Saved data entries:
>>>

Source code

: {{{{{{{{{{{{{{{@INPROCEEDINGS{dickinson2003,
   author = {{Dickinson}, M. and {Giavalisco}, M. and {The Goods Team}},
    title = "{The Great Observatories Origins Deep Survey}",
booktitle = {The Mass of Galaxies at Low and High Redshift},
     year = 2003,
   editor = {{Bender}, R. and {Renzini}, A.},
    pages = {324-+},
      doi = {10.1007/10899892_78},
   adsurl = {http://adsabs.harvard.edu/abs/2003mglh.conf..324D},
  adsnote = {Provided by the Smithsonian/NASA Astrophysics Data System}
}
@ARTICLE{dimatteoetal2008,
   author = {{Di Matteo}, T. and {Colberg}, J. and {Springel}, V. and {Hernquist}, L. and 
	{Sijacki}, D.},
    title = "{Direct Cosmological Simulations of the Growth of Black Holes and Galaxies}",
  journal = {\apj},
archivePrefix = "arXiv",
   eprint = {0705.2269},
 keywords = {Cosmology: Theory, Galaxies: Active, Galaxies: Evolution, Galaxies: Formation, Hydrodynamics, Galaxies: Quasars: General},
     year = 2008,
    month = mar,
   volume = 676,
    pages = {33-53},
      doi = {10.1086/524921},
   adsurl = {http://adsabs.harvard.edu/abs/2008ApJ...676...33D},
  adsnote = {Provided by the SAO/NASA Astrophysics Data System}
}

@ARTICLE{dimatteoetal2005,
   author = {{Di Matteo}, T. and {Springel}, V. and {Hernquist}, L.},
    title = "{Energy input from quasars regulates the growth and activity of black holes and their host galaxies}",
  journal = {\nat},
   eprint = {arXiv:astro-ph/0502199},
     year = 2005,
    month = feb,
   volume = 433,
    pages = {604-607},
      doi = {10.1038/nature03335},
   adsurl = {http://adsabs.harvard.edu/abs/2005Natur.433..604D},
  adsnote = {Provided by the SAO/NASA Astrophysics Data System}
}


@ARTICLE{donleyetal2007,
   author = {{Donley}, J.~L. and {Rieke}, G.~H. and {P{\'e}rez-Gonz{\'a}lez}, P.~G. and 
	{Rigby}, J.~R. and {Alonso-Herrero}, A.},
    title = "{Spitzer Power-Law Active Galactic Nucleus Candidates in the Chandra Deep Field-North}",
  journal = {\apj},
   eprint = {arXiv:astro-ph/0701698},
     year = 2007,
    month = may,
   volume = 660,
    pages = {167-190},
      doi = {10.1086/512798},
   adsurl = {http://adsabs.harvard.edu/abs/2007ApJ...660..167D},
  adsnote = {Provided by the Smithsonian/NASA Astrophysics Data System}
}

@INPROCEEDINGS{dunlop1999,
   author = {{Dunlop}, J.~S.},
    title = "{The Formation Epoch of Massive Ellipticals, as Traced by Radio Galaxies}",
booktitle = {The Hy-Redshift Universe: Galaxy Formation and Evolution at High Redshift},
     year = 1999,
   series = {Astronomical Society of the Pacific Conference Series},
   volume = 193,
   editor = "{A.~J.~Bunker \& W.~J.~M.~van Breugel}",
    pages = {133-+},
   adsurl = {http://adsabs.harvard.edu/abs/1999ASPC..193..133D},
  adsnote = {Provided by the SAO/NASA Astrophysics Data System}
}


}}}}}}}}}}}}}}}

<<<

> [TASK INSTRUCTIONS] Show the lines in the entries above that include the string "eprint".

> [RESULT OF THIS EXERCISE]
   eprint = {0705.2269},
   eprint = {arXiv:astro-ph/0502199},
   eprint = {arXiv:astro-ph/0701698},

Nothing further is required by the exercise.